TASK DETAILS: Find the string "IEEE" in the listing and report every line that has it.

RECORDS TO PROCESS:
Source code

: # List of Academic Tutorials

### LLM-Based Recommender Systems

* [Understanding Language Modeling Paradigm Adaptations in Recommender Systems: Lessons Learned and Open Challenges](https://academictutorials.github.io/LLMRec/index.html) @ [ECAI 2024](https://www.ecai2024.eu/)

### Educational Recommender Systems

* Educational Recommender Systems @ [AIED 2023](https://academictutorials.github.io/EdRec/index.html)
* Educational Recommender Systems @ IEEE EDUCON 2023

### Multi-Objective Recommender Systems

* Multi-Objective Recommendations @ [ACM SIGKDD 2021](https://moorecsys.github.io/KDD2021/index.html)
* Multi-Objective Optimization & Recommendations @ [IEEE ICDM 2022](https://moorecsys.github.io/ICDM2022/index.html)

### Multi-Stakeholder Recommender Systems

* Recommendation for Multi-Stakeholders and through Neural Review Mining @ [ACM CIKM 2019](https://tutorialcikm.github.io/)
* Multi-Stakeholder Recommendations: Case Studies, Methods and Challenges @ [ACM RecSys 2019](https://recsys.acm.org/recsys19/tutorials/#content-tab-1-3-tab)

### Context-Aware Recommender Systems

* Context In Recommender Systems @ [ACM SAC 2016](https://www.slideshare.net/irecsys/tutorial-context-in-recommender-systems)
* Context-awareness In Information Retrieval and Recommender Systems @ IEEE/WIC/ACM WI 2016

--

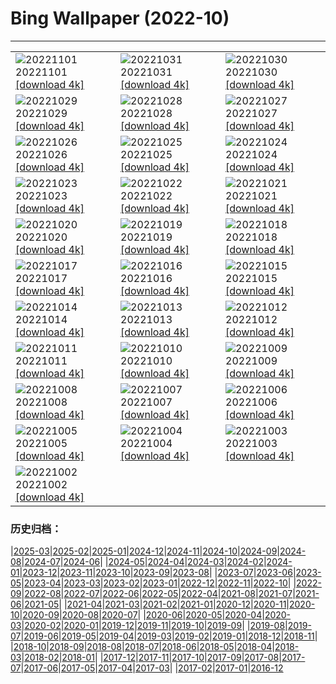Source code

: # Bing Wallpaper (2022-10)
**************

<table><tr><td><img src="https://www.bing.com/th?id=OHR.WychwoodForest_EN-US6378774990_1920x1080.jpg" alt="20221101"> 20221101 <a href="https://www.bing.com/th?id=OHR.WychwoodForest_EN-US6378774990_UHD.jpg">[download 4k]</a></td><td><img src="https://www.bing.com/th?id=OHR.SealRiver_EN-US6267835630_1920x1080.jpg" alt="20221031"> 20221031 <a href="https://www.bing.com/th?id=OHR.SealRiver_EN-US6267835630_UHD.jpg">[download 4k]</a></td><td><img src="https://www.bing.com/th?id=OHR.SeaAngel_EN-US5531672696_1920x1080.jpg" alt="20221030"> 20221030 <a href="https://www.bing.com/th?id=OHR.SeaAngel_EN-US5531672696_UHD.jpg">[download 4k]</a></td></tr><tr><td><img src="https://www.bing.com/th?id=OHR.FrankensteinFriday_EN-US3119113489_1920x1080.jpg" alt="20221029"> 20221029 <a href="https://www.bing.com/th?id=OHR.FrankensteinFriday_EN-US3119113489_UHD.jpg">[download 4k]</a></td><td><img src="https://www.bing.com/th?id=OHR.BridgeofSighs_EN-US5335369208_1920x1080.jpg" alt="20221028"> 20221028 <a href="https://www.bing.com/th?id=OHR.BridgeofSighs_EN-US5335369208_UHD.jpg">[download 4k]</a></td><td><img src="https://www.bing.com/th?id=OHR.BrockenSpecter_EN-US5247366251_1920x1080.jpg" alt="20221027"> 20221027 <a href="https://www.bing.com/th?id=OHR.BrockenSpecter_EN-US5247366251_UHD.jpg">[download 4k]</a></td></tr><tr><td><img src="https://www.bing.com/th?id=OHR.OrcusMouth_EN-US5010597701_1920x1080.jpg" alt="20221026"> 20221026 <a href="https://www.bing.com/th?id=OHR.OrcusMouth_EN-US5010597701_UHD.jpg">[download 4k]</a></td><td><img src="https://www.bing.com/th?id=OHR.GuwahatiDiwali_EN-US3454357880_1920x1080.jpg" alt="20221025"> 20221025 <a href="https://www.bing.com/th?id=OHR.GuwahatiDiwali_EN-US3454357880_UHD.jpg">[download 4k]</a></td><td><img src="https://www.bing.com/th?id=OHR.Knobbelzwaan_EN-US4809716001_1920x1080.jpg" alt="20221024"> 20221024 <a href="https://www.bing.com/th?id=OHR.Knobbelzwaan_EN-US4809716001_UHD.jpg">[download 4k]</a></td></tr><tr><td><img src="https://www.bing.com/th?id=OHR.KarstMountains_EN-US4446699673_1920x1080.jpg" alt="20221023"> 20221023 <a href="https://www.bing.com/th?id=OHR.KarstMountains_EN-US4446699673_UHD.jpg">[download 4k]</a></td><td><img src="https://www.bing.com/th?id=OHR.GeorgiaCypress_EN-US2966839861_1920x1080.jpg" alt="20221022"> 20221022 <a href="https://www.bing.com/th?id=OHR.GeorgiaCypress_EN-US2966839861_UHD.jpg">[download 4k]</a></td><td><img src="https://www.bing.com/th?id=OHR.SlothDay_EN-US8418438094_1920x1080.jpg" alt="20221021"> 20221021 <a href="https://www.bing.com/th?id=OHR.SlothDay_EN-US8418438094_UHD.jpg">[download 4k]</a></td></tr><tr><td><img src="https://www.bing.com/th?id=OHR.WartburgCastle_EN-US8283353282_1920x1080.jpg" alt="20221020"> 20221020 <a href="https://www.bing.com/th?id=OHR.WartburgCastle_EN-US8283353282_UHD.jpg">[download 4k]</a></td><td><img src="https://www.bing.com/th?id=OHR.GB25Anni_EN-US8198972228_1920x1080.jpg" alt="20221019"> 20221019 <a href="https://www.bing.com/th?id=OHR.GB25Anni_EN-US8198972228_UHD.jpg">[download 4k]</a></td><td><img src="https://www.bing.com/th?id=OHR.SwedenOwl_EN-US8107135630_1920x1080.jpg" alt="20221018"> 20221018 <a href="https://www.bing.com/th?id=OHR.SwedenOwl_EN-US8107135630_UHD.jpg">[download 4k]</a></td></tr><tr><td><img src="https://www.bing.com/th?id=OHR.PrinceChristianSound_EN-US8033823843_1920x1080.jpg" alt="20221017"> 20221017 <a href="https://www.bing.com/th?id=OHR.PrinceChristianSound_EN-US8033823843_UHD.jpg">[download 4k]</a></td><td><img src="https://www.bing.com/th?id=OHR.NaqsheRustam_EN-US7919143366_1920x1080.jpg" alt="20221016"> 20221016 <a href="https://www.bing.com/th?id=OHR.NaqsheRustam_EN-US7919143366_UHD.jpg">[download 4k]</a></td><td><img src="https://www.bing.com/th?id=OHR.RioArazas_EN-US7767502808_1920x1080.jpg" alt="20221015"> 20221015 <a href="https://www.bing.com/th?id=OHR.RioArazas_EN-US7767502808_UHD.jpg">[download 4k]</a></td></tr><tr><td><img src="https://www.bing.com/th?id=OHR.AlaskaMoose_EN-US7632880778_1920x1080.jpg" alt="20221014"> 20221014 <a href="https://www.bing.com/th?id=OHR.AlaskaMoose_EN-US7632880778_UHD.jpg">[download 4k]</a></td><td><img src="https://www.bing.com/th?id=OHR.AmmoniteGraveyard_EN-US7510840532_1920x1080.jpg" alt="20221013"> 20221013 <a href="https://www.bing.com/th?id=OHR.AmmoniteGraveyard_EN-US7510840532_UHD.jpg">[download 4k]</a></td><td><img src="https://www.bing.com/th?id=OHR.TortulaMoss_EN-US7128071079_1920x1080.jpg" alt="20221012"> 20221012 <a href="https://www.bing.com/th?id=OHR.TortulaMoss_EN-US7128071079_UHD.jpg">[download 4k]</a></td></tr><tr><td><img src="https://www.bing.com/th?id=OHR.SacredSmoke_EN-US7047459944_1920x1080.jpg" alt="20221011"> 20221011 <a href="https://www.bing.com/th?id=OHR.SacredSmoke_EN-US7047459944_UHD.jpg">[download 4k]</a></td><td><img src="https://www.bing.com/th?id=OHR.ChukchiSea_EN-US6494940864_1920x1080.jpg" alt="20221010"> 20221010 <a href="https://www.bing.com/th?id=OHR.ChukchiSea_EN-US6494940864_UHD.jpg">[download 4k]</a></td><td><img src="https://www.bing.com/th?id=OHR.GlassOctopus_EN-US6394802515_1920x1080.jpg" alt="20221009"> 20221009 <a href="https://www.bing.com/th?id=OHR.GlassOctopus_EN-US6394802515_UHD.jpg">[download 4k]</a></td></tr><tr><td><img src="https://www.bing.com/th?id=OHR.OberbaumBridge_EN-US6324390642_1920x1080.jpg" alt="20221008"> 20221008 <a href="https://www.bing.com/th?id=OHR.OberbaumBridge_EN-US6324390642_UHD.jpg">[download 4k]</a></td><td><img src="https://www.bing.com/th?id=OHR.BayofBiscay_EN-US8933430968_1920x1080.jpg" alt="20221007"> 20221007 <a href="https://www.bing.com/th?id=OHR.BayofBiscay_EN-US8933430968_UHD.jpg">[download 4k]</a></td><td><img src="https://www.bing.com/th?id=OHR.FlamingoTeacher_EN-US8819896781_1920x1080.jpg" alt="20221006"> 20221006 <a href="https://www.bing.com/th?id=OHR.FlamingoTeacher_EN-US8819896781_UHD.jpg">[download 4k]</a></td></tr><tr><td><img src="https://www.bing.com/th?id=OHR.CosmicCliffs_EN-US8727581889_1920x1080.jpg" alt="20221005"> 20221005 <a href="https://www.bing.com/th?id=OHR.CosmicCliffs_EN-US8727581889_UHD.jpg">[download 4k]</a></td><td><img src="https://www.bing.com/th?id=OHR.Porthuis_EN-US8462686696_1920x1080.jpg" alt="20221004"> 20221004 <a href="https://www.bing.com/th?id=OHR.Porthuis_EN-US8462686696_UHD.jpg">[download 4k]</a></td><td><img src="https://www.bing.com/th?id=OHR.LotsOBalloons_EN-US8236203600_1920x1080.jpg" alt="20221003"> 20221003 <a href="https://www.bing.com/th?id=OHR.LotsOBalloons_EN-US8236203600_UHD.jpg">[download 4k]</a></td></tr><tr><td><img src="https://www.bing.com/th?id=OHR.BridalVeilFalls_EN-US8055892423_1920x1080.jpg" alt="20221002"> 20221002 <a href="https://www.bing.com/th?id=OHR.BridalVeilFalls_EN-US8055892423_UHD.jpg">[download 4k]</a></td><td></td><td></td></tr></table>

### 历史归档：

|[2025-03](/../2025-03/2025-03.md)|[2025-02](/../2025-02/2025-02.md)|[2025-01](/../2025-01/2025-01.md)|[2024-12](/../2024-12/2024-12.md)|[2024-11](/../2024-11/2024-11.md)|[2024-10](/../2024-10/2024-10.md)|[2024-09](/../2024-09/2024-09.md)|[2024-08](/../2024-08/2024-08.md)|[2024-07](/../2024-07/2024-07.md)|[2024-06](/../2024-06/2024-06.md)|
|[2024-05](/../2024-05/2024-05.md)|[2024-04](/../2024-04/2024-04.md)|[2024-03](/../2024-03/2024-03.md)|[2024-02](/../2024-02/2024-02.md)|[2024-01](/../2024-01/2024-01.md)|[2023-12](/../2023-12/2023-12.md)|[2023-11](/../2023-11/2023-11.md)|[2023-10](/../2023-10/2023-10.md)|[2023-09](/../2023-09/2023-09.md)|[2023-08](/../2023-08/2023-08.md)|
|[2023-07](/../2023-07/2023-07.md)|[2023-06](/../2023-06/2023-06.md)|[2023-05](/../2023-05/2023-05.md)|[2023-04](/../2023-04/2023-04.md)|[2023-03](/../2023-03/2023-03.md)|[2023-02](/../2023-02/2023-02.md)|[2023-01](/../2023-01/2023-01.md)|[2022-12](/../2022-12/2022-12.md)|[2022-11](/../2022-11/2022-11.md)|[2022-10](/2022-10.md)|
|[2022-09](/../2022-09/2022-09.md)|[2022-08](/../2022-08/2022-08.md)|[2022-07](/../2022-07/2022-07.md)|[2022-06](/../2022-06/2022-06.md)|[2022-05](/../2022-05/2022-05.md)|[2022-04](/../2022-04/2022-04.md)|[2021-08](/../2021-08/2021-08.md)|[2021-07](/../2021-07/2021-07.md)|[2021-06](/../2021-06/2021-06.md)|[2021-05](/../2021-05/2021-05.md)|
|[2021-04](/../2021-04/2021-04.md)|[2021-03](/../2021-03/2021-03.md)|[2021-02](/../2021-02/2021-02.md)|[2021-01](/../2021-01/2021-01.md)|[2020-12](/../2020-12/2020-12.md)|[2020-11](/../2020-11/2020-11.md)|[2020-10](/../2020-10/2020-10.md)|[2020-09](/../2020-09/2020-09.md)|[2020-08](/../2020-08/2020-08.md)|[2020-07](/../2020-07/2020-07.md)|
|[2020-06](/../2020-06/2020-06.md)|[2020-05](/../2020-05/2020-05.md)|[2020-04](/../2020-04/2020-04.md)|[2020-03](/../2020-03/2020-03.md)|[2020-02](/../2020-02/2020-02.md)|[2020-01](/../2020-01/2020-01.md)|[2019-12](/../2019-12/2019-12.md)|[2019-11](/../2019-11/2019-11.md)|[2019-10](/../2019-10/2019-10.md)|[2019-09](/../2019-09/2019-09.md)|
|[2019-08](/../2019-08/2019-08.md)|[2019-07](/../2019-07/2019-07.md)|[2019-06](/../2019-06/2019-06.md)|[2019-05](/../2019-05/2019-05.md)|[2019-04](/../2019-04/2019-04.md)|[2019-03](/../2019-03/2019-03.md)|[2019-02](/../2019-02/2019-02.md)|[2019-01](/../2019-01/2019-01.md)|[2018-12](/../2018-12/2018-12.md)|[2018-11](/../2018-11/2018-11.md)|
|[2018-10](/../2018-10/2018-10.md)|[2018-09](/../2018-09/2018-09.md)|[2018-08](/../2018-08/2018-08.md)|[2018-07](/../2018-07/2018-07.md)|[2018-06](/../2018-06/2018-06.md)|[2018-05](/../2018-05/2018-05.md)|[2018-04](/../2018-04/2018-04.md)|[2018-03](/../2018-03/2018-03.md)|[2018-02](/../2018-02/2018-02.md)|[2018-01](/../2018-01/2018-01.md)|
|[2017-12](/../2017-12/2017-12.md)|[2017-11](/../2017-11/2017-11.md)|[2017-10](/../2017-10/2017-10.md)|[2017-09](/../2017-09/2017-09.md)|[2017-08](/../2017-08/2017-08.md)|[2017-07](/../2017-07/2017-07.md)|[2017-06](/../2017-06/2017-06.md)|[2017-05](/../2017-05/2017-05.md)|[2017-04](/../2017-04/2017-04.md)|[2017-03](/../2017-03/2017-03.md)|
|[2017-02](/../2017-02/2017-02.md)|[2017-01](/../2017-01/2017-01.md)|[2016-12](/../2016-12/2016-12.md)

---

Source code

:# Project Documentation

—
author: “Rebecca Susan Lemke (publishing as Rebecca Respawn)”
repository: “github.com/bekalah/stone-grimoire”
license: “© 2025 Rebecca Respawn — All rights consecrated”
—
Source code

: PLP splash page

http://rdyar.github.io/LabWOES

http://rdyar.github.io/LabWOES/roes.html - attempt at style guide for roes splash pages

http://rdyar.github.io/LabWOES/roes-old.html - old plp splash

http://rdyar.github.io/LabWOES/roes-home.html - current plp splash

PROBLEM SOLUTION:
* Educational Recommender Systems @ IEEE EDUCON 2023
* Multi-Objective Optimization & Recommendations @ [IEEE ICDM 2022](https://moorecsys.github.io/ICDM2022/index.html)
* Context-awareness In Information Retrieval and Recommender Systems @ IEEE/WIC/ACM WI 2016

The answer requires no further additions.